• **Exercise requirements**
Leave every picture out and write out the records below exactly.

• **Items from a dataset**
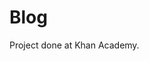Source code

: # Blog
Project done at Khan Academy.
<!DOCTYPE html>
<html>
    <head>
        <meta charset="utf-8">
        <title>Derivação de "Projeto: Blog"</title>
        <style> 
          #headbar {
            background: rgb(209, 232, 240);
            height: 60px;
            margin: 0px;
            margin-top: -8px;
            color: rgb(0, 0, 0); 
            font-size: 50px;
            font-family:cursive; }
                
           #sidebar-left{
             background: rgb(223, 193, 230);
             float: left;
             width: 125px;
             padding:5px;
             font-family:monospace; } 
                
           .post{
             margin:139px;
             background: rgb(237, 185, 219);
             padding-left:14px; padding-right:0px;
             margin-top:-16px;margin-bottom:-9px;
             width:412px;
             font-family:monospace;}
          
            #fonte {
              background: rgb(209, 232, 240);
              height: 30px;
              font-family:monospace;}
            
         </style>
    </head>
    <body>
        
       <center><h1 id="headbar">The folk of the air</h1></center>

        <div id="sidebar-left">
        <img src="https://upload.wikimedia.org/wikipedia/commons/thumb/a/a4/Holly_Black_Author_Photo_2020.jpg/220px-Holly_Black_Author_Photo_2020.jpg" height="165">
            <h3>All Posts</h3>
            <a href="#about"> About</a><br><br>
            <a href="#books"> Books</a><br><br>
            <a href="#Holly"> Autora</a><br><br>
            <a> </a><br><br> 
                <a> </a><br><br>
                <a> </a><br><br>
                <a> </a><br><br>
                <a> </a><br><br>
                <a> </a><br><br>
                <a> </a><br><br>
                <a> </a><br><br>
                <a> </a><br><br>
                <a> </a><br><br>
                <a> </a><br><br>
                <a> </a><br><br>
                <a> </a><br><br>
                <a> </a><br>
          </div> 
          <div class="post">
             <h2 id= "about">All about the folk of the air</h2>
                The Folk of the Air is a young adult, fantasy trilogy written by Holly Black. The series follows Jude Duarte, a mortal girl, who gets tangled in palace intrigues while trying to win a place in the treacherous High Court of Faerie, where she and her sisters have lived for a decade. 
                </div><br>
                <div class="post">
              <h2 id= "books"> Books of the Serie</h2>
                <h3> Main Series </h3>
                  <ul>
                      <li>The Cruel Prince (book 1, January 2nd 2018)</li>
                      <li>The Wicked King (book 2, January 8th 2019)</li>
                      <li>The Queen of Nothing (book 3, November 19th 2019)</li>
                
                  </ul>
                <h3>Companions books </h3>
                  <ul>
                      <li>The Lost Sisters (book 1.5, October 2nd 2018)</li>
                      <li>How the King of Elfhame Learned to Hate Stories (October 13th 2020) </li>
                  </ul>
                <h3>Extra Content</h3>
                  <ul>
                      <li>A Visit to the Impossible Lands (Exclusive Barnes & Noble, 2018)</li>
                      <li>Deleted scene from The Wicked King (Barnes and Noble edition)</li>
                      <li>Cardan's letters to Jude (Queen of Nothing Barnes and Noble edition)</li>
                      <li>Deleted scene from The Queen of Nothing (sent via Holly's official newsletter)</li>
                </ul>
      </div>  <br>
                
       <div class="post">
                <h2 id= "Holly"> Holly Black</h2>
                    <p>Holly Black (born 1971) is an American writer and editor best known for her Children's and Young Adult Fiction. Her most recent work is the New York Times Bestselling Young Adult the Folk of the Air series. She is also well known for The Spiderwick Chronicles, a series of children's fantasy books she created with writer and illustrator Tony DiTerlizzi, and her debut trilogy of Young Adult novels officially called the Modern Faerie Tales. </p>
<b>Occupation-</b>	
Writer; editor; producer
                </div><br>
                
                <div id="fonte">
                <a href="https://the-folk-of-the-air.fandom.com/wiki/The_Folk_of_the_Air#Books"> Fonte de pesquisa em inglês</a><a href="https://en.wikipedia.org/wiki/Holly_Black"> Fonte de pesquisa bibliográfica Holly Black</a>-acesso em 31/08/2021 by Julya
                      </div>
    </body>
</html>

• **Solution to the problem**
Source code

: # Blog
Project done at Khan Academy.
<!DOCTYPE html>
<html>
    <head>
        <meta charset="utf-8">
        <title>Derivação de "Projeto: Blog"</title>
        <style> 
          #headbar {
            background: rgb(209, 232, 240);
            height: 60px;
            margin: 0px;
            margin-top: -8px;
            color: rgb(0, 0, 0); 
            font-size: 50px;
            font-family:cursive; }
                
           #sidebar-left{
             background: rgb(223, 193, 230);
             float: left;
             width: 125px;
             padding:5px;
             font-family:monospace; } 
                
           .post{
             margin:139px;
             background: rgb(237, 185, 219);
             padding-left:14px; padding-right:0px;
             margin-top:-16px;margin-bottom:-9px;
             width:412px;
             font-family:monospace;}
          
            #fonte {
              background: rgb(209, 232, 240);
              height: 30px;
              font-family:monospace;}
            
         </style>
    </head>
    <body>
        
       <center><h1 id="headbar">The folk of the air</h1></center>

        <div id="sidebar-left">
        <img src="https://upload.wikimedia.org/wikipedia/commons/thumb/a/a4/Holly_Black_Author_Photo_2020.jpg/220px-Holly_Black_Author_Photo_2020.jpg" height="165">
            <h3>All Posts</h3>
            <a href="#about"> About</a><br><br>
            <a href="#books"> Books</a><br><br>
            <a href="#Holly"> Autora</a><br><br>
            <a> </a><br><br> 
                <a> </a><br><br>
                <a> </a><br><br>
                <a> </a><br><br>
                <a> </a><br><br>
                <a> </a><br><br>
                <a> </a><br><br>
                <a> </a><br><br>
                <a> </a><br><br>
                <a> </a><br><br>
                <a> </a><br><br>
                <a> </a><br><br>
                <a> </a><br><br>
                <a> </a><br>
          </div> 
          <div class="post">
             <h2 id= "about">All about the folk of the air</h2>
                The Folk of the Air is a young adult, fantasy trilogy written by Holly Black. The series follows Jude Duarte, a mortal girl, who gets tangled in palace intrigues while trying to win a place in the treacherous High Court of Faerie, where she and her sisters have lived for a decade. 
                </div><br>
                <div class="post">
              <h2 id= "books"> Books of the Serie</h2>
                <h3> Main Series </h3>
                  <ul>
                      <li>The Cruel Prince (book 1, January 2nd 2018)</li>
                      <li>The Wicked King (book 2, January 8th 2019)</li>
                      <li>The Queen of Nothing (book 3, November 19th 2019)</li>
                
                  </ul>
                <h3>Companions books </h3>
                  <ul>
                      <li>The Lost Sisters (book 1.5, October 2nd 2018)</li>
                      <li>How the King of Elfhame Learned to Hate Stories (October 13th 2020) </li>
                  </ul>
                <h3>Extra Content</h3>
                  <ul>
                      <li>A Visit to the Impossible Lands (Exclusive Barnes & Noble, 2018)</li>
                      <li>Deleted scene from The Wicked King (Barnes and Noble edition)</li>
                      <li>Cardan's letters to Jude (Queen of Nothing Barnes and Noble edition)</li>
                      <li>Deleted scene from The Queen of Nothing (sent via Holly's official newsletter)</li>
                </ul>
      </div>  <br>
                
       <div class="post">
                <h2 id= "Holly"> Holly Black</h2>
                    <p>Holly Black (born 1971) is an American writer and editor best known for her Children's and Young Adult Fiction. Her most recent work is the New York Times Bestselling Young Adult the Folk of the Air series. She is also well known for The Spiderwick Chronicles, a series of children's fantasy books she created with writer and illustrator Tony DiTerlizzi, and her debut trilogy of Young Adult novels officially called the Modern Faerie Tales. </p>
<b>Occupation-</b>	
Writer; editor; producer
                </div><br>
                
                <div id="fonte">
                <a href="https://the-folk-of-the-air.fandom.com/wiki/The_Folk_of_the_Air#Books"> Fonte de pesquisa em inglês</a><a href="https://en.wikipedia.org/wiki/Holly_Black"> Fonte de pesquisa bibliográfica Holly Black</a>-acesso em 31/08/2021 by Julya
                      </div>
    </body>
</html>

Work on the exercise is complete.